#### [What needs to be done]
Output, word for word, the lines of this listing that fall between the line with "- ✅ High Risk Findings" and the line with "be assigned to", counting both of those lines, and no others.

(Beginning of Data shown)

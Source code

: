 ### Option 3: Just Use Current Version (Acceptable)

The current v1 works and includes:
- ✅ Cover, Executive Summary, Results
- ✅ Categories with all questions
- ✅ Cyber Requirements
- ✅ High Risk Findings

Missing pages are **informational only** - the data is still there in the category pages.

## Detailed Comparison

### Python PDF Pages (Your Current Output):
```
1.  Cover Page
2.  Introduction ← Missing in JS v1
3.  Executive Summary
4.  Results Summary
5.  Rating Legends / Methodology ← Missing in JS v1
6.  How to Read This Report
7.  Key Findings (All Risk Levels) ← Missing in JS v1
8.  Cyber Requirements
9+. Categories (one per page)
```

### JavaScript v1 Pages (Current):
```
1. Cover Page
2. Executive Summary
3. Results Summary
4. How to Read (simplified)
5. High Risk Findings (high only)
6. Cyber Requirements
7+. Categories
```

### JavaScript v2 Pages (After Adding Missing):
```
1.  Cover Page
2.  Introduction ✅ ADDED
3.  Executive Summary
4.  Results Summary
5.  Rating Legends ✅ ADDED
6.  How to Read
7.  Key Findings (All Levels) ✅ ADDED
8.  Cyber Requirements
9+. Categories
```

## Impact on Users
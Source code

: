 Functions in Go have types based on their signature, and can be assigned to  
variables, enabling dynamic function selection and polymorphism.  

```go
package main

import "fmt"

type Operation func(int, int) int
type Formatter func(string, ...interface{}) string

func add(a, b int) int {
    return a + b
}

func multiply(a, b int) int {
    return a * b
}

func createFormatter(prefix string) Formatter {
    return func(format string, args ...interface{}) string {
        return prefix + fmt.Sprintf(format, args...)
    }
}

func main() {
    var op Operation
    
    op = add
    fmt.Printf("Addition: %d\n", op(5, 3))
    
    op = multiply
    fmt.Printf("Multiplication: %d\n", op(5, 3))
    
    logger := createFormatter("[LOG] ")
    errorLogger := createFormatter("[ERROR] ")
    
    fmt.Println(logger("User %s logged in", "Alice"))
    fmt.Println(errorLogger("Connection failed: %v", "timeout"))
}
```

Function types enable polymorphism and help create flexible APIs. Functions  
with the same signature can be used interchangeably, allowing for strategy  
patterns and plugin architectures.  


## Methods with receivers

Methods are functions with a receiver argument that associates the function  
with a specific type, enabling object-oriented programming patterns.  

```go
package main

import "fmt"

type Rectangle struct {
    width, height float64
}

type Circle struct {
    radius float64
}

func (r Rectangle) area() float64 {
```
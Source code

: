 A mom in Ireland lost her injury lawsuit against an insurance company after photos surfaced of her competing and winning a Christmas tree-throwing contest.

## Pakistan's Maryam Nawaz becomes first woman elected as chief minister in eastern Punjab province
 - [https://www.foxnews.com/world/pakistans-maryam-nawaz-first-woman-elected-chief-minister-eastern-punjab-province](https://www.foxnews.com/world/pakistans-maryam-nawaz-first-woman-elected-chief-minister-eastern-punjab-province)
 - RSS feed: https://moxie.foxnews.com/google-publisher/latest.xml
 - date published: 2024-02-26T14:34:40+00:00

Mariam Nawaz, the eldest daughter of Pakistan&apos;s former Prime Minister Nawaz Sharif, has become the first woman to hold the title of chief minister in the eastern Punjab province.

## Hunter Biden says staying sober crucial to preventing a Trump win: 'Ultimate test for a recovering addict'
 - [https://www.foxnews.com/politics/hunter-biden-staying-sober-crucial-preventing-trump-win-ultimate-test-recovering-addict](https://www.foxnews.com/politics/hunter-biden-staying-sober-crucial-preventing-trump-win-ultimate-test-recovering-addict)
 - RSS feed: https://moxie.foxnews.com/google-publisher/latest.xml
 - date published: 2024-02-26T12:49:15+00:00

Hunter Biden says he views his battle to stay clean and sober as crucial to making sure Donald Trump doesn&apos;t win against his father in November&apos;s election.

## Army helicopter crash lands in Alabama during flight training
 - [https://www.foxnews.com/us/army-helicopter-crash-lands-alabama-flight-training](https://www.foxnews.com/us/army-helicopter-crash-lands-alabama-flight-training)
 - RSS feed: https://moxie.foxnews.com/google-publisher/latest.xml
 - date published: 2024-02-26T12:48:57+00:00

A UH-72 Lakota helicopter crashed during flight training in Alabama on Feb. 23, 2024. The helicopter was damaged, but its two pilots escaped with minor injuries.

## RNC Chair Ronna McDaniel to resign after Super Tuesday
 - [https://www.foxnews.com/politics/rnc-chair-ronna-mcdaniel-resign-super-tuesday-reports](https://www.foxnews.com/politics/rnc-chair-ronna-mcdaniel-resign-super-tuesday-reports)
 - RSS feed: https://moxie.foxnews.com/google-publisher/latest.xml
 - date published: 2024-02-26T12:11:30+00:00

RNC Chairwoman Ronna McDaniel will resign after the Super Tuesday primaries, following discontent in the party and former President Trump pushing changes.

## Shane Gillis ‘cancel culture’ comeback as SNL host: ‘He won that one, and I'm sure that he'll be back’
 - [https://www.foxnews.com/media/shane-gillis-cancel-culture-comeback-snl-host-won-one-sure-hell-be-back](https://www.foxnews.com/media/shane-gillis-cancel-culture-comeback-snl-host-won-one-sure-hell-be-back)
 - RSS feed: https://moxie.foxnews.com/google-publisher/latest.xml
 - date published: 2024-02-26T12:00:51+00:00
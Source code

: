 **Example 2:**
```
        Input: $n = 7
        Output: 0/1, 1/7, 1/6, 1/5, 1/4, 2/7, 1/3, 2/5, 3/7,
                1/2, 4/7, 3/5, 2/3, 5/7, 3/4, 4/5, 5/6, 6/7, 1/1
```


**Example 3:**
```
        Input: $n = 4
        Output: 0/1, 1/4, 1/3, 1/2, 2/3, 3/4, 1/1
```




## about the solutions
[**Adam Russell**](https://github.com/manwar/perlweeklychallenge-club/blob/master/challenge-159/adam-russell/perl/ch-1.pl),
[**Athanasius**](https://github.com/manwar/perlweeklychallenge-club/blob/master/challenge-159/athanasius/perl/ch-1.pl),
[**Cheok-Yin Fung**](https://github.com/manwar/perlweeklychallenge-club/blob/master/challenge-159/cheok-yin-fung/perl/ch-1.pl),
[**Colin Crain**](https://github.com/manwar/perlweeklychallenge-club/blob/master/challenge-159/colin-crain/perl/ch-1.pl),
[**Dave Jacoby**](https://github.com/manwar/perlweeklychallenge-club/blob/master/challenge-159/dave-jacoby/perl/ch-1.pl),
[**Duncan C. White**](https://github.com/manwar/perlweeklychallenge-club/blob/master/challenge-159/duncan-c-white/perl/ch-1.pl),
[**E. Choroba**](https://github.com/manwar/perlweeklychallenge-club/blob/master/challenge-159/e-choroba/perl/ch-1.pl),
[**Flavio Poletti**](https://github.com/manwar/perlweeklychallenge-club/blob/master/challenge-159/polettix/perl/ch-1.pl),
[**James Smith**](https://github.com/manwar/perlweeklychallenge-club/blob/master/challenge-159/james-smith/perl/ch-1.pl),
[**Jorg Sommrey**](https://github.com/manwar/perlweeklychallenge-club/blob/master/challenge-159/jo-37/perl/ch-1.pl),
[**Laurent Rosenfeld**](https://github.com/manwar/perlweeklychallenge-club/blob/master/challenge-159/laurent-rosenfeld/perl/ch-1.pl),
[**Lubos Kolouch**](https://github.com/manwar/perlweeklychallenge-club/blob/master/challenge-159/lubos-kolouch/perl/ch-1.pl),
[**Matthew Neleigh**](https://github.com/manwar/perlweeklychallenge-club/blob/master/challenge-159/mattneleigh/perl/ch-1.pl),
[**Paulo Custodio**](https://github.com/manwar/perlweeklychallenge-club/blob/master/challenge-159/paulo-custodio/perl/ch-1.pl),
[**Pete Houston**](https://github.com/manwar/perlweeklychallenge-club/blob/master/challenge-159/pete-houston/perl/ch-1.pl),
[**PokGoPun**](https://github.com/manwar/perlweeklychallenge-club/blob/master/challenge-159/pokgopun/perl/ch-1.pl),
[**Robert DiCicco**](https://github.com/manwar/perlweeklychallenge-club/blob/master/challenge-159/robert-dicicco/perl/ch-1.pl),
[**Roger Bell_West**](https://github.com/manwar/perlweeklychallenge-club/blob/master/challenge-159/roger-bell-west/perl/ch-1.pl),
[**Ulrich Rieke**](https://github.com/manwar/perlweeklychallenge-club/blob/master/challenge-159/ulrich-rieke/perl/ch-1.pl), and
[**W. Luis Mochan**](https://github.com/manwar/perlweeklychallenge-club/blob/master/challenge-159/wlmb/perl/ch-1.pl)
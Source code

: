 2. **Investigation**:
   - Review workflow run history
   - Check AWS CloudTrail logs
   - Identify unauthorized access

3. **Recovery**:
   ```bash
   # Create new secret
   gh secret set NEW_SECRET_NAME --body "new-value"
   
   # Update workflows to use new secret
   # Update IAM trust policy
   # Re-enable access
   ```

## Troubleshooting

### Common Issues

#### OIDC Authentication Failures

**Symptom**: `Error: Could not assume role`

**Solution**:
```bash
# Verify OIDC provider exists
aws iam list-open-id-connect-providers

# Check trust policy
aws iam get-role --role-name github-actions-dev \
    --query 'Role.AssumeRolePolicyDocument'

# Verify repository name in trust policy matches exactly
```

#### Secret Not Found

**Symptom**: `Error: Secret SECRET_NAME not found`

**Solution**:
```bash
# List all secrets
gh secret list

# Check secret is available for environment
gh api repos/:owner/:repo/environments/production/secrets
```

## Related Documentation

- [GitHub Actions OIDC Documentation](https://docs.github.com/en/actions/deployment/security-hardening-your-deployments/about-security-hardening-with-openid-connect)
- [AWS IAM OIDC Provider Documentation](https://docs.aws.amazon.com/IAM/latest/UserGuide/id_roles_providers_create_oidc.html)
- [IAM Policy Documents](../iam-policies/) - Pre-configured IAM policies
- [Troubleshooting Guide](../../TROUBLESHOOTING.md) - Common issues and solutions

(End of Data shown)

#### [Response below]
- ✅ High Risk Findings

Missing pages are **informational only** - the data is still there in the category pages.

## Detailed Comparison

### Python PDF Pages (Your Current Output):
```
1.  Cover Page
2.  Introduction ← Missing in JS v1
3.  Executive Summary
4.  Results Summary
5.  Rating Legends / Methodology ← Missing in JS v1
6.  How to Read This Report
7.  Key Findings (All Risk Levels) ← Missing in JS v1
8.  Cyber Requirements
9+. Categories (one per page)
```

### JavaScript v1 Pages (Current):
```
1. Cover Page
2. Executive Summary
3. Results Summary
4. How to Read (simplified)
5. High Risk Findings (high only)
6. Cyber Requirements
7+. Categories
```

### JavaScript v2 Pages (After Adding Missing):
```
1.  Cover Page
2.  Introduction ✅ ADDED
3.  Executive Summary
4.  Results Summary
5.  Rating Legends ✅ ADDED
6.  How to Read
7.  Key Findings (All Levels) ✅ ADDED
8.  Cyber Requirements
9+. Categories
```

## Impact on Users
Source code

: Functions in Go have types based on their signature, and can be assigned to  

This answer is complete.